(Saved entries)
⁂

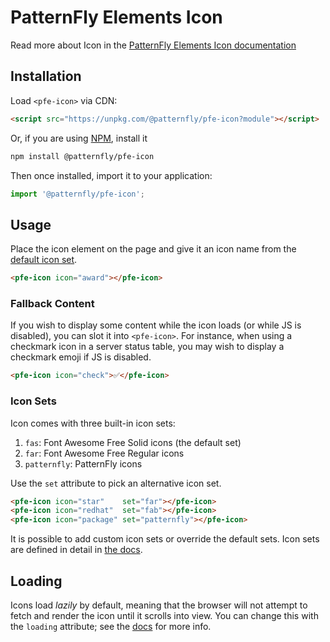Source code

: # PatternFly Elements Icon
     
Read more about Icon in the [PatternFly Elements Icon documentation][docs]

##  Installation

Load `<pfe-icon>` via CDN:

```html
<script src="https://unpkg.com/@patternfly/pfe-icon?module"></script>
```

Or, if you are using [NPM](https://npm.im/@patternfly/pfe-icon/), install it

```bash
npm install @patternfly/pfe-icon
```

Then once installed, import it to your application:

```js
import '@patternfly/pfe-icon';
```

## Usage

Place the icon element on the page and give it an icon name from the [default icon set][icon-sets].

```html
<pfe-icon icon="award"></pfe-icon>
```

### Fallback Content

If you wish to display some content while the icon loads (or while JS is disabled),
you can slot it into `<pfe-icon>`. For instance, when using a checkmark icon in a server status
table, you may wish to display a checkmark emoji if JS is disabled.

```html
<pfe-icon icon="check">✅</pfe-icon>
```

### Icon Sets

Icon comes with three built-in icon sets:

1. `fas`: Font Awesome Free Solid icons (the default set)
1. `far`: Font Awesome Free Regular icons
1. `patternfly`: PatternFly icons

Use the `set` attribute to pick an alternative icon set.
```html
<pfe-icon icon="star"    set="far"></pfe-icon>
<pfe-icon icon="redhat"  set="fab"></pfe-icon>
<pfe-icon icon="package" set="patternfly"></pfe-icon>
```

It is possible to add custom icon sets or override the default sets.
Icon sets are defined in detail in [the docs][icon-sets].

## Loading

Icons load _lazily_ by default, meaning that the browser will not attempt to fetch and render the
icon until it scrolls into view. You can change this with the `loading` attribute;
see the [docs][docs] for more info.

[docs]: https://patternflyelements.org/components/icon/
[icon-sets]: https://patternflyelements.org/components/icon/#icon-sets

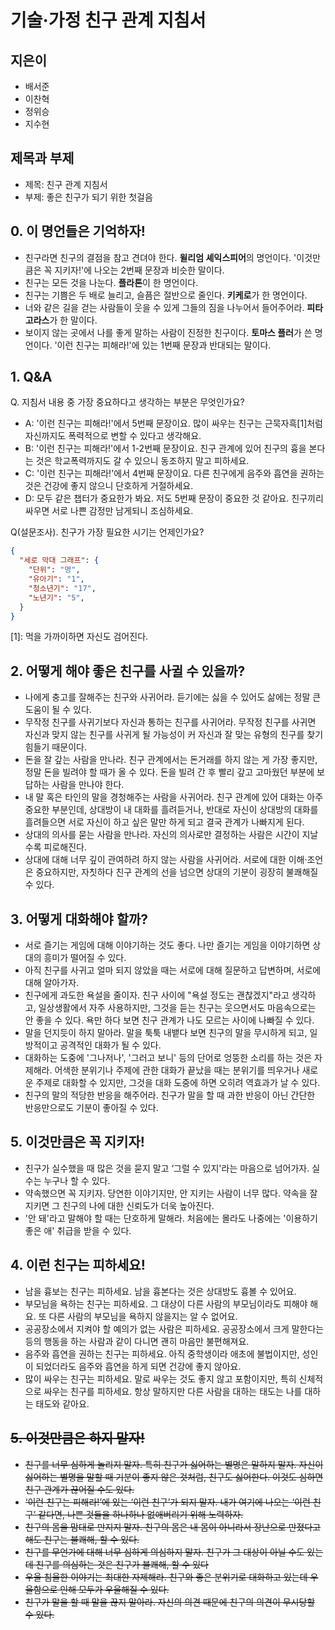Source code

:# 기술·가정 친구 관계 지침서
## 지은이
* 배서준
* 이찬혁
* 정위승
* 지수현

## 제목과 부제
* 제목: 친구 관계 지침서
* 부제: 좋은 친구가 되기 위한 첫걸음

## 0. 이 명언들은 기억하자!
* 친구라면 친구의 결점을 참고 견뎌야 한다. **윌리엄 셰익스피어**의 명언이다. '이것만큼은 꼭 지키자!'에 나오는 2번째 문장과 비슷한 말이다.
* 친구는 모든 것을 나눈다. **플라톤**이 한 명언이다.
* 친구는 기쁨은 두 배로 늘리고, 슬픔은 절반으로 줄인다. **키케로**가 한 명언이다.
* 너와 같은 길을 걷는 사람들이 웃을 수 있게 그들의 짐을 나누어서 들어주어라. **피타고라스**가 한 말이다.
* 보이지 않는 곳에서 나를 좋게 말하는 사람이 진정한 친구이다. **토마스 플러**가 쓴 명언이다. '이런 친구는 피해라!'에 있는 1번째 문장과 반대되는 말이다.

## 1. Q&A
Q. 지침서 내용 중 가장 중요하다고 생각하는 부분은 무엇인가요?
* A: '이런 친구는 피해라!'에서 5번째 문장이요. 많이 싸우는 친구는 근묵자흑[1]처럼 자신까지도 폭력적으로 변할 수 있다고 생각해요.
* B: '이런 친구는 피해라!'에서 1-2번째 문장이요. 친구 관계에 있어 친구의 흉을 본다는 것은 학교폭력까지도 갈 수 있으니 동조하지 말고 피하세요.
* C: '이런 친구는 피해라!'에서 4번째 문장이요. 다른 친구에게 음주와 흡연을 권하는 것은 건강에 좋지 않으니 단호하게 거절하세요.
* D: 모두 같은 챕터가 중요한가 봐요. 저도 5번째 문장이 중요한 것 같아요. 친구끼리 싸우면 서로 나쁜 감정만 남게되니 조심하세요.

Q(설문조사). 친구가 가장 필요한 시기는 언제인가요?
``` json
{
  "세로 막대 그래프": {
    "단위": "명",
    "유아기": "1",
    "청소년기": "17",
    "노년기": "5",
  }
}
```

[1]: 먹을 가까이하면 자신도 검어진다.

## 2. 어떻게 해야 좋은 친구를 사귈 수 있을까?
* 나에게 충고를 잘해주는 친구와 사귀어라. 듣기에는 싫을 수 있어도 삶에는 정말 큰 도움이 될 수 있다.
* 무작정 친구를 사귀기보다 자신과 통하는 친구를 사귀어라. 무작정 친구를 사귀면 자신과 맞지 않는 친구를 사귀게 될 가능성이 커 자신과 잘 맞는 유형의 친구를 찾기 힘들기 때문이다.
* 돈을 잘 갚는 사람을 만나라. 친구 관계에서는 돈거래를 하지 않는 게 가장 좋지만, 정말 돈을 빌려야 할 때가 올 수 있다. 돈을 빌려 간 후 빨리 갚고 고마웠던 부분에 보답하는 사람을 만나야 한다.
* 내 말 혹은 타인의 말을 경청해주는 사람을 사귀어라. 친구 관계에 있어 대화는 아주 중요한 부분인데, 상대방이 내 대화를 흘려듣거나, 반대로 자신이 상대방의 대화를 흘려들으면 서로 자신이 하고 싶은 말만 하게 되고 결국 관계가 나빠지게 된다.
* 상대의 의사를 묻는 사람을 만나라. 자신의 의사로만 결정하는 사람은 시간이 지날수록 피로해진다.
* 상대에 대해 너무 깊이 관여하려 하지 않는 사람을 사귀어라. 서로에 대한 이해·조언은 중요하지만, 자칫하다 친구 관계의 선을 넘으면 상대의 기분이 굉장히 불쾌해질 수 있다.

## 3. 어떻게 대화해야 할까?
* 서로 즐기는 게임에 대해 이야기하는 것도 좋다. 나만 즐기는 게임을 이야기하면 상대의 흥미가 떨어질 수 있다.
* 아직 친구를 사귀고 얼마 되지 않았을 때는 서로에 대해 질문하고 답변하며, 서로에 대해 알아가자.
* 친구에게 과도한 욕설을 줄이자. 친구 사이에 "욕설 정도는 괜찮겠지"라고 생각하고, 일상생활에서 자주 사용하지만, 그것을 듣는 친구는 웃으면서도 마음속으로는 안 좋을 수 있다. 욕만 하다 보면 친구 관계가 나도 모르는 사이에 나빠질 수 있다.
* 말을 던지듯이 하지 말아라. 말을 툭툭 내뱉다 보면 친구의 말을 무시하게 되고, 일방적이고 공격적인 대화가 될 수 있다.
* 대화하는 도중에 '그나저나', '그러고 보니' 등의 단어로 엉뚱한 소리를 하는 것은 자제해라. 어색한 분위기나 주제에 관한 대화가 끝났을 때는 분위기를 띄우거나 새로운 주제로 대화할 수 있지만, 그것을 대화 도중에 하면 오히려 역효과가 날 수 있다.
* 친구의 말의 적당한 반응을 해주어라. 친구가 말을 할 때 과한 반응이 아닌 간단한 반응만으로도 기분이 좋아질 수 있다.

## 5. 이것만큼은 꼭 지키자!
* 친구가 실수했을 때 많은 것을 묻지 말고 ‘그럴 수 있지'라는 마음으로 넘어가자. 실수는 누구나 할 수 있다.
* 약속했으면 꼭 지키자. 당연한 이야기지만, 안 지키는 사람이 너무 많다. 약속을 잘 지키면 그 친구의 나에 대한 신뢰도가 더욱 높아진다.
* '안 돼'라고 말해야 할 때는 단호하게 말해라. 처음에는 몰라도 나중에는 '이용하기 좋은 애' 취급을 받을 수 있다.

## 4. 이런 친구는 피하세요!
* 남을 흉보는 친구는 피하세요. 남을 흉본다는 것은 상대방도 흉볼 수 있어요.
* 부모님을 욕하는 친구는 피하세요. 그 대상이 다른 사람의 부모님이라도 피해야 해요. 또 다른 사람의 부모님을 욕하지 않을지는 알 수 없어요.
* 공공장소에서 지켜야 할 예의가 없는 사람은 피하세요. 공공장소에서 크게 말한다는 등의 행동을 하는 사람과 같이 다니면 괜히 마음만 불편해져요.
* 음주와 흡연을 권하는 친구는 피하세요. 아직 중학생이라 애초에 불법이지만, 성인이 되었더라도 음주와 흡연을 하게 되면 건강에 좋지 않아요.
* 많이 싸우는 친구는 피하세요. 말로 싸우는 것도 좋지 않고 포함이지만, 특히 신체적으로 싸우는 친구를 피하세요. 항상 말하지만 다른 사람을 대하는 태도는 나를 대하는 태도와 같아요.

## ~~5. 이것만큼은 하지 말자!~~
* ~~친구를 너무 심하게 놀리지 말자. 특히 친구가 싫어하는 별명은 말하지 말자. 자신이 싫어하는 별명을 말할 때 기분이 좋지 않은 것처럼, 친구도 싫어한다. 이것도 심하면 친구 관계가 끊어질 수도 있다.~~
* ~~‘이런 친구는 피해라!’에 있는 ‘이런 친구’가 되지 말자. 내가 여기에 나오는 ‘이런 친구’ 같다면, 나쁜 것들을 하나하나 없애버리기 위해 노력하자.~~
* ~~친구의 몸을 맘대로 만지지 말자. 친구의 몸은 내 몸이 아니라서 장난으로 만졌다고 해도 친구는 불쾌해, 할 수 있다.~~
* ~~친구를 무언가에 대해 너무 심하게 의심하지 말자. 친구가 그 대상이 아닐 수도 있는데 친구를 의심하는 것은 친구가 불쾌해, 할 수 있다~~
* ~~우울·침울한 이야기는 최대한 자제해라. 친구와 좋은 분위기로 대화하고 있는데 우울함으로 인해 모두가 우울해질 수 있다.~~
* ~~친구가 말을 할 때 말을 끊지 말아라. 자신의 의견 때문에 친구의 의견이 무시당할 수 있다.~~




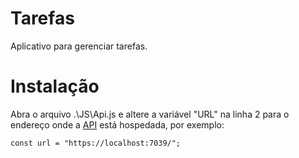 # Tarefas

Aplicativo para gerenciar tarefas.

# Instalação

Abra o arquivo .\JS\Api.js e altere a variável "URL" na linha 2 para o endereço onde a [API](https://github.com/altair-noberto/TarefasAPI) está hospedada, por exemplo:

```
const url = "https://localhost:7039/";
```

⁂

§ WHAT THE EXERCISE ASKS:
Could you write out, exactly as they stand, only the lines above that begin at the line with "## 2. 어떻게 해야 좋은 친구를 사귈 수 있을까?" and stop after the line with "시간이 지날수록 피로해진다."?

§ SOLUTION BELOW:
## 2. 어떻게 해야 좋은 친구를 사귈 수 있을까?
* 나에게 충고를 잘해주는 친구와 사귀어라. 듣기에는 싫을 수 있어도 삶에는 정말 큰 도움이 될 수 있다.
* 무작정 친구를 사귀기보다 자신과 통하는 친구를 사귀어라. 무작정 친구를 사귀면 자신과 맞지 않는 친구를 사귀게 될 가능성이 커 자신과 잘 맞는 유형의 친구를 찾기 힘들기 때문이다.
* 돈을 잘 갚는 사람을 만나라. 친구 관계에서는 돈거래를 하지 않는 게 가장 좋지만, 정말 돈을 빌려야 할 때가 올 수 있다. 돈을 빌려 간 후 빨리 갚고 고마웠던 부분에 보답하는 사람을 만나야 한다.
* 내 말 혹은 타인의 말을 경청해주는 사람을 사귀어라. 친구 관계에 있어 대화는 아주 중요한 부분인데, 상대방이 내 대화를 흘려듣거나, 반대로 자신이 상대방의 대화를 흘려들으면 서로 자신이 하고 싶은 말만 하게 되고 결국 관계가 나빠지게 된다.
* 상대의 의사를 묻는 사람을 만나라. 자신의 의사로만 결정하는 사람은 시간이 지날수록 피로해진다.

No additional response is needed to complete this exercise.